Differential responses in placenta and fetal thymus at 12 days post infection elucidate mechanisms of viral level and fetal compromise following PRRSV2 infection

Authors: Van Goor, Angelica; PASTERNAK, ALEX - Purdue University; Walker, Kristen; HONG, LINJUN - South China Agricultural Univerisity; MALGARIN, CAROLINA - Western College Of Veterinary Medicine; MACPHEE, DANIEL - Western College Of Veterinary Medicine; HARDING, JOHN - Western College Of Veterinary Medicine; Lunney, Joan

Submitted to: BMC Genomics
Publication Type: Peer Reviewed Journal
Publication Acceptance Date: 10/15/2020
Publication Date: 11/4/2020
Citation: Van Goor, A.G., Pasternak, A., Walker, K.E., Hong, L., Malgarin, C., Macphee, D.J., Harding, J.C., Lunney, J.K. 2020. Differential responses in placenta and fetal thymus at 12 days post infection elucidate mechanisms of viral level and fetal compromise following PRRSV2 infection. BMC Genomics. 21:763. https://doi.org/10.1186/s12864-020-07154-0.
DOI: https://doi.org/10.1186/s12864-020-07154-0

Interpretive Summary: Porcine reproductive and respiratory syndrome virus (PRRSV) infection causes major losses to pork producers. Fetal responses to congenital PRRSV infection are variable within litters, from uninfected fetuses to dead neighbors or those with high viral levels. Our team has explored the events leading to these disparities. We collected fetuses at 12 days post infection from pregnant gilts challenged with PRRSV in the third trimester. We compared samples from fetuses with no, low or high viral load and those close to death (meconium-stained). By assessing targeted immune-related gene expression patterns and pathways in the placenta and fetal thymus we were able to elucidate molecular mechanisms involved in the resistance/tolerance and susceptibility of fetuses to PRRSV infection. We found that the anti-viral immune response was initiated only after PRRSV reached detectable levels in the fetus when a core set of interferon inducible genes were strongly upregulated in both tissues. Gene expression in the thymus revealed strong downregulation of critical immune pathways associated with high viral load. Gene expression in the placenta differentiated fetal demise. Overall, our data support the concept that fetal outcome in response to PRRSV2 infection is determined by both fetal and placental responses and is initiated only after fetal infection. These results help to reveal the complex mechanisms underpinning fetal PRRS susceptibility.

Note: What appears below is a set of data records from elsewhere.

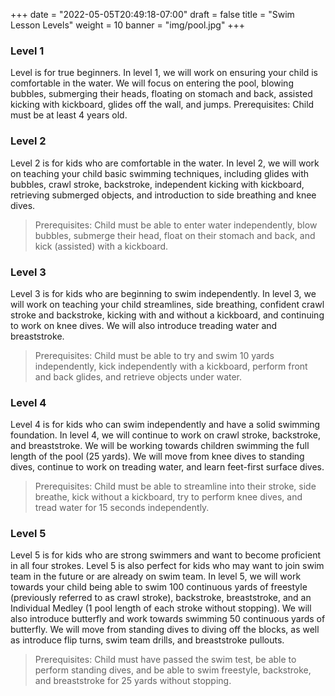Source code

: +++
date = "2022-05-05T20:49:18-07:00"
draft = false
title = "Swim Lesson Levels"
weight = 10
banner = "img/pool.jpg"
+++

### Level 1

Level is for true beginners. In level 1, we will work on ensuring your child is comfortable in the water. We will focus on entering the pool, blowing bubbles, submerging their heads, floating on stomach and back, assisted kicking with kickboard, glides off the wall, and jumps. 
Prerequisites: Child must be at least 4 years old.

### Level 2

Level 2 is for kids who are comfortable in the water. In level 2, we will work on teaching your child basic swimming techniques, including glides with bubbles, crawl stroke, backstroke, independent kicking with kickboard, retrieving submerged objects, and introduction to side breathing and knee dives. 

> Prerequisites: Child must be able to enter water independently, blow bubbles, submerge their head, float on their stomach and back, and kick (assisted) with a kickboard.

### Level 3

Level 3 is for kids who are beginning to swim independently. In level 3, we will work on teaching your child streamlines, side breathing, confident crawl stroke and backstroke, kicking with and without a kickboard, and continuing to work on knee dives. We will also introduce treading water and breaststroke.

> Prerequisites: Child must be able to try and swim 10 yards independently, kick independently with a kickboard, perform front and back glides, and retrieve objects under water.

### Level 4

Level 4 is for kids who can swim independently and have a solid swimming foundation. In level 4, we will continue to work on crawl stroke, backstroke, and breaststroke. We will be working towards children swimming the full length of the pool (25 yards). We will move from knee dives to standing dives, continue to work on treading water, and learn feet-first surface dives. 

> Prerequisites: Child must be able to streamline into their stroke, side breathe, kick without a kickboard, try to perform knee dives, and tread water for 15 seconds independently.

### Level 5

Level 5 is for kids who are strong swimmers and want to become proficient in all four strokes. Level 5 is also perfect for kids who may want to join swim team in the future or are already on swim team. In level 5, we will work towards your child being able to swim 100 continuous yards of freestyle (previously referred to as crawl stroke), backstroke, breaststroke, and an Individual Medley (1 pool length of each stroke without stopping). We will also introduce butterfly and work towards swimming 50 continuous yards of butterfly. We will move from standing dives to diving off the blocks, as well as introduce flip turns, swim team drills, and breaststroke pullouts.

> Prerequisites: Child must have passed the swim test, be able to perform standing dives, and be able to swim freestyle, backstroke, and breaststroke for 25 yards without stopping. 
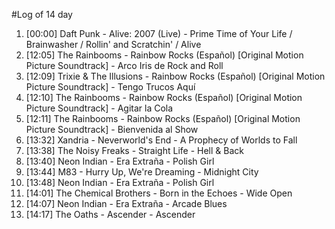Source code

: #Log of 14 day

1. [00:00] Daft Punk - Alive: 2007 (Live) - Prime Time of Your Life / Brainwasher / Rollin' and Scratchin' / Alive
1. [12:05] The Rainbooms - Rainbow Rocks (Español) [Original Motion Picture Soundtrack] - Arco Iris de Rock and Roll
1. [12:09] Trixie & The Illusions - Rainbow Rocks (Español) [Original Motion Picture Soundtrack] - Tengo Trucos Aquí
1. [12:10] The Rainbooms - Rainbow Rocks (Español) [Original Motion Picture Soundtrack] - Agitar la Cola
1. [12:11] The Rainbooms - Rainbow Rocks (Español) [Original Motion Picture Soundtrack] - Bienvenida al Show
1. [13:32] Xandria - Neverworld's End - A Prophecy of Worlds to Fall
1. [13:38] The Noisy Freaks - Straight Life - Hell & Back
1. [13:40] Neon Indian - Era Extraña - Polish Girl
1. [13:44] M83 - Hurry Up, We're Dreaming - Midnight City
1. [13:48] Neon Indian - Era Extraña - Polish Girl
1. [14:01] The Chemical Brothers - Born in the Echoes - Wide Open
1. [14:07] Neon Indian - Era Extraña - Arcade Blues
1. [14:17] The Oaths - Ascender - Ascender
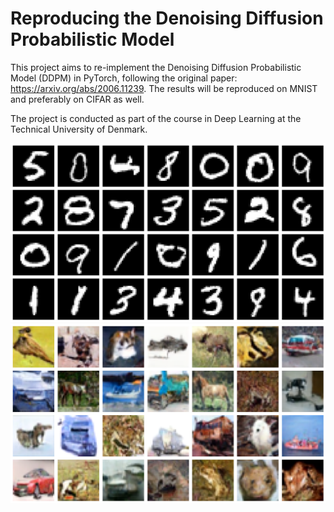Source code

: # Reproducing the Denoising Diffusion Probabilistic Model
This project aims to re-implement the Denoising Diffusion Probabilistic Model (DDPM) in PyTorch, following the original paper: https://arxiv.org/abs/2006.11239. 
The results will be reproduced on MNIST and preferably on CIFAR as well. 

The project is conducted as part of the course in Deep Learning at the Technical University of Denmark. 

![MNIST samples](images/mnist_visuals.png)
![CIFAR10 samples](images/cifar_visuals.png)

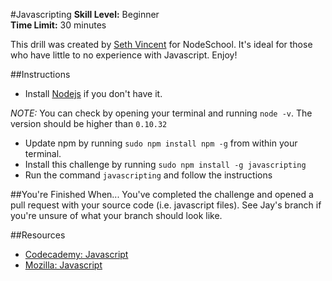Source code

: #Javascripting
__Skill Level:__ Beginner  
__Time Limit:__ 30 minutes  

This drill was created by [Seth Vincent](https://github.com/sethvincent) for NodeSchool. It's ideal for those who have little to no experience with Javascript. Enjoy!

##Instructions
- Install [Nodejs](https://nodejs.org/download/) if you don't have it. 

_NOTE:_ You can check by opening your terminal and running `node -v`. The version should be higher than `0.10.32`
- Update npm by running `sudo npm install npm -g` from within your terminal. 
- Install this challenge by running `sudo npm install -g javascripting`
- Run the command `javascripting` and follow the instructions

##You're Finished When...
You've completed the challenge and opened a pull request with your source code (i.e. javascript files). See Jay's branch if you're unsure of what your branch should look like.

##Resources
- [Codecademy: Javascript](http://www.codecademy.com/en/tracks/javascript)
- [Mozilla: Javascript](https://developer.mozilla.org/en-US/docs/Web/JavaScript)
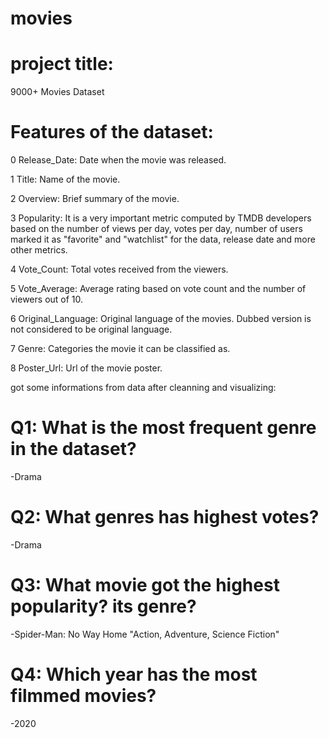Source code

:# movies

# project title:

9000+ Movies Dataset

# Features of the dataset:

0 Release_Date: Date when the movie was released.

1 Title: Name of the movie.

2 Overview: Brief summary of the movie.

3 Popularity: It is a very important metric computed by TMDB developers based on the number of views per day, votes per day, number of users marked it as "favorite" and "watchlist" for the data, release date and more other metrics.

4 Vote_Count: Total votes received from the viewers.

5 Vote_Average: Average rating based on vote count and the number of viewers out of 10.

6 Original_Language: Original language of the movies. Dubbed version is not considered to be original language.

7 Genre: Categories the movie it can be classified as.

8 Poster_Url: Url of the movie poster.


got some informations from data after cleanning and visualizing:

# Q1: What is the most frequent genre in the dataset?
-Drama

# Q2: What genres has highest votes?
-Drama

# Q3: What movie got the highest popularity? its genre?
-Spider-Man: No Way Home "Action, Adventure, Science Fiction"

# Q4: Which year has the most filmmed movies?
-2020
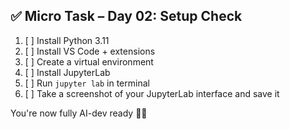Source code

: ## ✅ Micro Task – Day 02: Setup Check

1. [ ] Install Python 3.11
2. [ ] Install VS Code + extensions
3. [ ] Create a virtual environment
4. [ ] Install JupyterLab
5. [ ] Run `jupyter lab` in terminal
6. [ ] Take a screenshot of your JupyterLab interface and save it

You're now fully AI-dev ready 🔧🔥

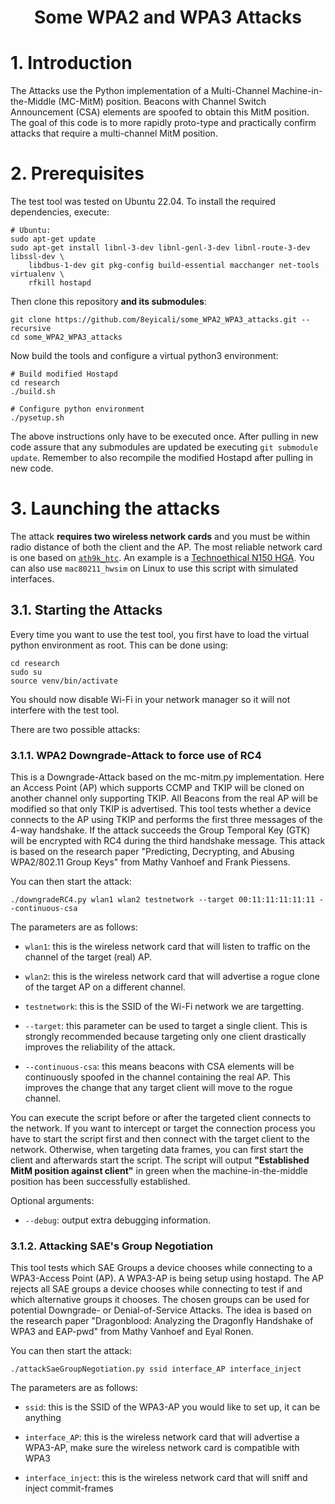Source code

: # <div align="center">Some WPA2 and WPA3 Attacks</div>

<a id="intro"></a>
# 1. Introduction

The Attacks use the Python implementation of a Multi-Channel Machine-in-the-Middle (MC-MitM) position.
Beacons with Channel Switch Announcement (CSA) elements are spoofed to obtain this MitM position.
The goal of this code is to more rapidly proto-type and practically confirm attacks that require
a multi-channel MitM position.


<a id="id-prerequisites"></a>
# 2. Prerequisites

The test tool was tested on Ubuntu 22.04. To install the required dependencies, execute:

	# Ubuntu:
	sudo apt-get update
	sudo apt-get install libnl-3-dev libnl-genl-3-dev libnl-route-3-dev libssl-dev \
		libdbus-1-dev git pkg-config build-essential macchanger net-tools virtualenv \
		rfkill hostapd

Then clone this repository **and its submodules**:

	git clone https://github.com/8eyicali/some_WPA2_WPA3_attacks.git --recursive
	cd some_WPA2_WPA3_attacks

Now build the tools and configure a virtual python3 environment:

	# Build modified Hostapd
	cd research
	./build.sh

	# Configure python environment
	./pysetup.sh

The above instructions only have to be executed once. After pulling in new code assure that
any submodules are updated be executing `git submodule update`. Remember to also recompile
the modified Hostapd after pulling in new code.


<a id="launch-attack"></a>
# 3. Launching the attacks

The attack **requires two wireless network cards** and you must be within radio distance of both
the client and the AP. The most reliable network card is one based on [`ath9k_htc`](https://wikidevi.wi-cat.ru/Ath9k_htc).
An example is a [Technoethical N150 HGA](https://tehnoetic.com/tet-n150hga). You can also use
`mac80211_hwsim` on Linux to use this script with simulated interfaces.


## 3.1. Starting the Attacks

Every time you want to use the test tool, you first have to load the virtual python environment
as root. This can be done using:

	cd research
	sudo su
	source venv/bin/activate

You should now disable Wi-Fi in your network manager so it will not interfere with the test tool.

There are two possible attacks:

### 3.1.1. WPA2 Downgrade-Attack to force use of RC4

This is a Downgrade-Attack based on the mc-mitm.py implementation. Here an Access Point (AP) which supports CCMP and TKIP will be cloned on another channel only supporting TKIP. All Beacons from the real AP will be modified so that only TKIP is advertised. This tool tests whether a device connects to the AP using TKIP and performs the first three messages of the 4-way handshake. If the attack succeeds the Group Temporal Key (GTK) will be encrypted with RC4 during the third handshake message. This attack is based on the research paper "Predicting, Decrypting, and Abusing WPA2/802.11 Group Keys" from Mathy Vanhoef and Frank Piessens.

You can then start the attack:

	./downgradeRC4.py wlan1 wlan2 testnetwork --target 00:11:11:11:11:11 --continuous-csa

The parameters are as follows:

- `wlan1`: this is the wireless network card that will listen to traffic on the channel of the target (real) AP.

- `wlan2`: this is the wireless network card that will advertise a rogue clone of the target AP on a different channel.

- `testnetwork`: this is the SSID of the Wi-Fi network we are targetting.

- `--target`: this parameter can be used to target a single client. This is strongly recommended because
  targeting only one client drastically improves the reliability of the attack.

- `--continuous-csa`: this means beacons with CSA elements will be continuously spoofed in the channel
  containing the real AP. This improves the change that any target client will move to the rogue channel.

You can execute the script before or after the targeted client connects to the network. If you want
to intercept or target the connection process you have to start the script first and then connect
with the target client to the network. Otherwise, when targeting data frames, you can first start the
client and afterwards start the script. The script will output **"Established MitM position against client"**
in green when the machine-in-the-middle position has been successfully established.

Optional arguments:

- `--debug`: output extra debugging information.

### 3.1.2. Attacking SAE's Group Negotiation

This tool tests which SAE Groups a device chooses while connecting to a WPA3-Access Point (AP). A WPA3-AP is being setup using hostapd. The AP rejects all SAE groups a device chooses while connecting to test if and which alternative groups it chooses. The chosen groups can be used for potential Downgrade- or Denial-of-Service Attacks. The idea is based on the research paper "Dragonblood: Analyzing the Dragonfly Handshake of WPA3 and EAP-pwd" from Mathy Vanhoef and Eyal Ronen.

You can then start the attack:

	./attackSaeGroupNegotiation.py ssid interface_AP interface_inject

The parameters are as follows:

- `ssid`: this is the SSID of the WPA3-AP you would like to set up, it can be anything

- `interface_AP`: this is the wireless network card that will advertise a WPA3-AP, make sure the wireless network card is compatible with WPA3

- `interface_inject`: this is the wireless network card that will sniff and inject commit-frames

Technical Abstract: Background A pregnant gilt infected with PRRS virus (PRRSV) can transmit the virus to her fetuses across the maternal-fetal-interface (MFI) resulting in varying disease outcomes. However, the mechanisms leading to variation in fetal outcome in response to PRRSV infection are not fully understood. Our objective was to assess targeted immune-related gene expression patterns and pathways in the placenta (PLC) and fetal thymus (THY) to elucidate the molecular mechanisms involved in the resistance/tolerance and susceptibility of fetuses to PRRSV infection. Fetuses were grouped by preservation status and PRRS viral load (VL) in the fetal PLC, serum and THY: mock infected control (CTRL), no virus detected (UNINF), virus detected in the PLC only with viable (PLCO-VIA) or meconium-stained fetus (PLCO-MEC), low VL with viable (LVL-VIA) or meconium-stained fetus (LVL-MEC), and high VL with viable (HVL-VIA) or meconium-stained fetus (HVL-MEC). Results The host immune response was initiated only in fetuses with detectable levels of PRRSV. No differentially expressed genes (DEG) in either the PLC or THY were identified in UNINF, PLCO-VIA, and PLCO-MEC when compared to CTRL fetuses. Upon fetal infection, a set of core responsive IFN-inducible genes (CXCL10, IFIH1, IFIT1, IFIT3, ISG15, and MX1) were strongly upregulated in both tissues. Gene expression in the THY is a better differentiator of fetal VL; the strong downregulation of several innate and adaptive immune pathways (e.g., B Cell Development) are indicative of HVL. Gene expression in the PLC may be a better differentiator of fetal demise than the THY, based-on principle component analysis clustering and gene expression patterns. Potential PLC biomarkers of susceptibility (e.g., dysregulation of the Apoptosis Signaling and Protein Ubiquitination pathways) may be contributing to fetal demise. Conclusion Our data supports the concept that fetal outcome in response to PRRSV2 infection is determined by fetal and more significantly placental response, which is initiated only after fetal infection. This conceptual model represents a significant step forward in understanding the mechanisms underpinning fetal susceptibility to the virus. The biomarkers identified here may be used as a first step to breeding pigs for improved animal health and/or to development of anti-viral therapeutics.